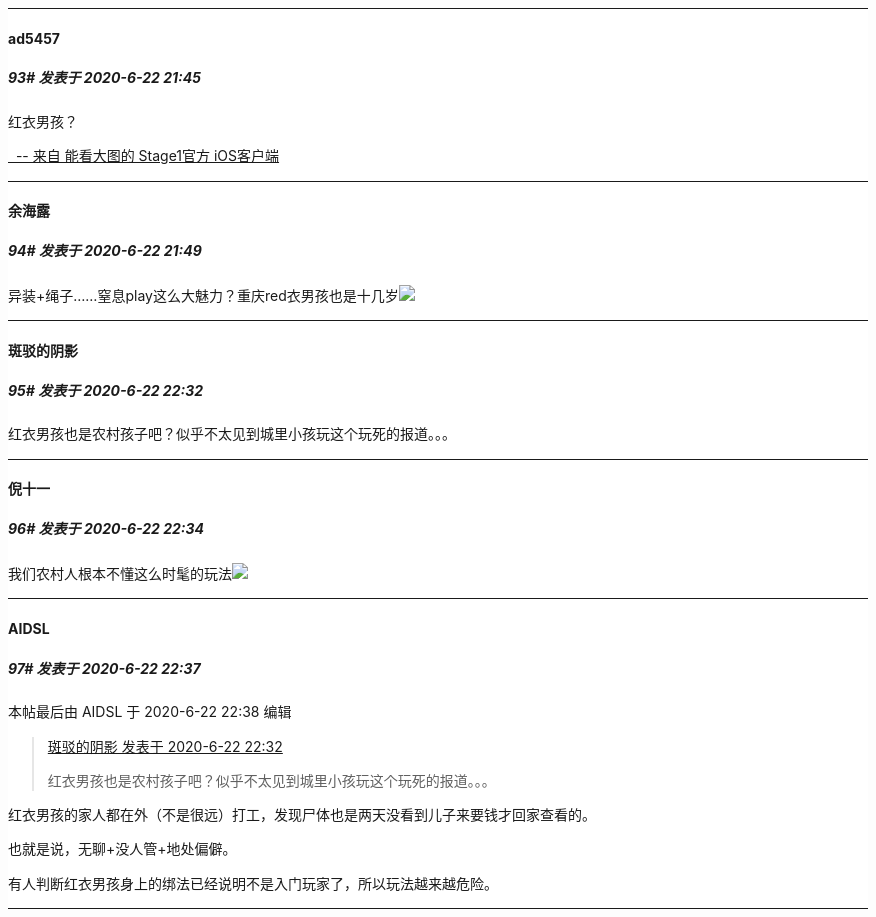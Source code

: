 -----

####  ad5457  
##### 93#       发表于 2020-6-22 21:45


红衣男孩？

[  -- 来自 能看大图的 Stage1官方 iOS客户端](https://itunes.apple.com/fi/app/saraba1st/id1221237470?mt=8)


-----

####  余海露  
##### 94#       发表于 2020-6-22 21:49


异装+绳子……窒息play这么大魅力？重庆red衣男孩也是十几岁<img src="https://static.saraba1st.com/image/smiley/face2017/135.png" referrerpolicy="no-referrer">


-----

####  斑驳的阴影  
##### 95#       发表于 2020-6-22 22:32


红衣男孩也是农村孩子吧？似乎不太见到城里小孩玩这个玩死的报道。。。


-----

####  倪十一  
##### 96#       发表于 2020-6-22 22:34


我们农村人根本不懂这么时髦的玩法<img src="https://static.saraba1st.com/image/smiley/face2017/001.png" referrerpolicy="no-referrer">


-----

####  AIDSL  
##### 97#       发表于 2020-6-22 22:37


 本帖最后由 AIDSL 于 2020-6-22 22:38 编辑 
<blockquote><a href="httphttps://bbs.saraba1st.com/2b/forum.php?mod=redirect&amp;goto=findpost&amp;pid=47910691&amp;ptid=1943423" target="_blank">斑驳的阴影 发表于 2020-6-22 22:32</a>

红衣男孩也是农村孩子吧？似乎不太见到城里小孩玩这个玩死的报道。。。</blockquote>
红衣男孩的家人都在外（不是很远）打工，发现尸体也是两天没看到儿子来要钱才回家查看的。


也就是说，无聊+没人管+地处偏僻。


有人判断红衣男孩身上的绑法已经说明不是入门玩家了，所以玩法越来越危险。


-----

────────────────

Your goal >> Give back, unaltered, each line of the listing from the first to the line that contains "本帖最后由 AIDSL 于 2020-6-22 22:38 编辑", leaving every picture out.

Solution to this problem >>
Source code

: -----

####  ad5457  
##### 93#       发表于 2020-6-22 21:45


红衣男孩？

[  -- 来自 能看大图的 Stage1官方 iOS客户端](https://itunes.apple.com/fi/app/saraba1st/id1221237470?mt=8)


-----

####  余海露  
##### 94#       发表于 2020-6-22 21:49


异装+绳子……窒息play这么大魅力？重庆red衣男孩也是十几岁<img src="https://static.saraba1st.com/image/smiley/face2017/135.png" referrerpolicy="no-referrer">


-----

####  斑驳的阴影  
##### 95#       发表于 2020-6-22 22:32


红衣男孩也是农村孩子吧？似乎不太见到城里小孩玩这个玩死的报道。。。


-----

####  倪十一  
##### 96#       发表于 2020-6-22 22:34


我们农村人根本不懂这么时髦的玩法<img src="https://static.saraba1st.com/image/smiley/face2017/001.png" referrerpolicy="no-referrer">


-----

####  AIDSL  
##### 97#       发表于 2020-6-22 22:37


 本帖最后由 AIDSL 于 2020-6-22 22:38 编辑 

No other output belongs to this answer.